The practice was in part a spectacle of power and degradation. Hengel continues, "By the public display of a naked victim at a prominent place--at a crossroads, in the theatre, on high ground, at the place of his crime--crucifixion also represented his uttermost humiliation, which had a numinous dimension to it. " Often the crucified were denied burial and simply left on the cross, which for many in the ancient world was worse than the death itself.

Historians and believers agree that Jesus was crucified in Jerusalem during Passover week shortly after he caused a disturbance at the Temple. Passover was more than a religious holiday to the Jews in Roman controlled Judea: it was a subversive celebration of freedom. The Roman occupiers would have been on high alert for the slightest disturbance at such politically charged times.

The Romans were right about one thing: the reign of God that Jesus proclaimed and enacted was and is a threat to all systems of violence, hierarchy, exploitation, oppression and degradation. To that extent--and to his honor--Jesus was guilty. In the best sense of the word.

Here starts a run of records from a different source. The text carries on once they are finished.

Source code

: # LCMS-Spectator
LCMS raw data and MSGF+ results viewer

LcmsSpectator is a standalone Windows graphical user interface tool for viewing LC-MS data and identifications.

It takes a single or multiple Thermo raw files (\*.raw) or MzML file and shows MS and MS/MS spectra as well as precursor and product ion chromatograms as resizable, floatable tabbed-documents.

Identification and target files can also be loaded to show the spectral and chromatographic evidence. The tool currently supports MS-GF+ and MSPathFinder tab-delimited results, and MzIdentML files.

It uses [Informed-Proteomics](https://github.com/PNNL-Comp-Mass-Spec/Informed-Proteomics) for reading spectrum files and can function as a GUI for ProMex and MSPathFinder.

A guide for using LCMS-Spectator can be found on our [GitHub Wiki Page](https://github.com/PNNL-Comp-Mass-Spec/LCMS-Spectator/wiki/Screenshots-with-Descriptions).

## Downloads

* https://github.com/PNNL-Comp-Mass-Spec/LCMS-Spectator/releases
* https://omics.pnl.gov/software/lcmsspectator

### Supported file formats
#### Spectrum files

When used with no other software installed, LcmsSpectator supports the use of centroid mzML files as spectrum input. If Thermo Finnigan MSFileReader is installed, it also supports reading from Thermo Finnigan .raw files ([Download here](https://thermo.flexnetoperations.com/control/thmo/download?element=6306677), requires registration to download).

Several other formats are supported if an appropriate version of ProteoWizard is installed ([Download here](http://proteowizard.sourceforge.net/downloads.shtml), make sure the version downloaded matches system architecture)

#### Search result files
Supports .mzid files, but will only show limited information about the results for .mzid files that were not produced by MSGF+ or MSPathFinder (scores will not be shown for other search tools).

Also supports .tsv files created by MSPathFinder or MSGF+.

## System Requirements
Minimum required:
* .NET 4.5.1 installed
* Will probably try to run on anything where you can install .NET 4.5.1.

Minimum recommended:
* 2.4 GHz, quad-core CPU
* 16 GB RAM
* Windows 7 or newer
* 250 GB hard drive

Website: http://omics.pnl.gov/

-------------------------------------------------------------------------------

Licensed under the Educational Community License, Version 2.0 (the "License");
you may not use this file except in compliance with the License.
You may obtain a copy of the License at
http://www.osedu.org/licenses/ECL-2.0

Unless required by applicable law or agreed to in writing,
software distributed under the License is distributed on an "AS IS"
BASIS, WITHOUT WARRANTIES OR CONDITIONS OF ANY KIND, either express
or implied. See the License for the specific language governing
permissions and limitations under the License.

GOOD NEWS FOR WIDOWS: On a cheerier note, West Virginia Governor Joe Manchin announced yesterday that he will restore Workers Compensation benefits to widows and widowers of workers killed on the job.

Manchin was quoted in the Charleston Gazette as saying, "The state of West Virginia will keep its commitment. It is without a doubt the right and honorable thing to do."

The system had begun denying benefits to widows and widowers until death or remarriage in 2004, in apparent violation of state law. The change will affect 142 current survivors.

Speaking of the Gazette, major credit for this victory for this win goes to Gazette staff writer Paul Nyden, who has extensively covered this issue. For backstory and more information, check out the Goat Rope archives for February). The WV AFL-CIO also worked extensively on this issue.

Here's the link to the story:



Hoyt said...

Don't forget those lawyers who also filed writs of mandamus challenging the policy denying benefits to widows.

Khazouh Baszhees said...

When Jesus comes out of his hole on Sunday, if he sees his shadow, will there be 2000 more years of Christian tyranny?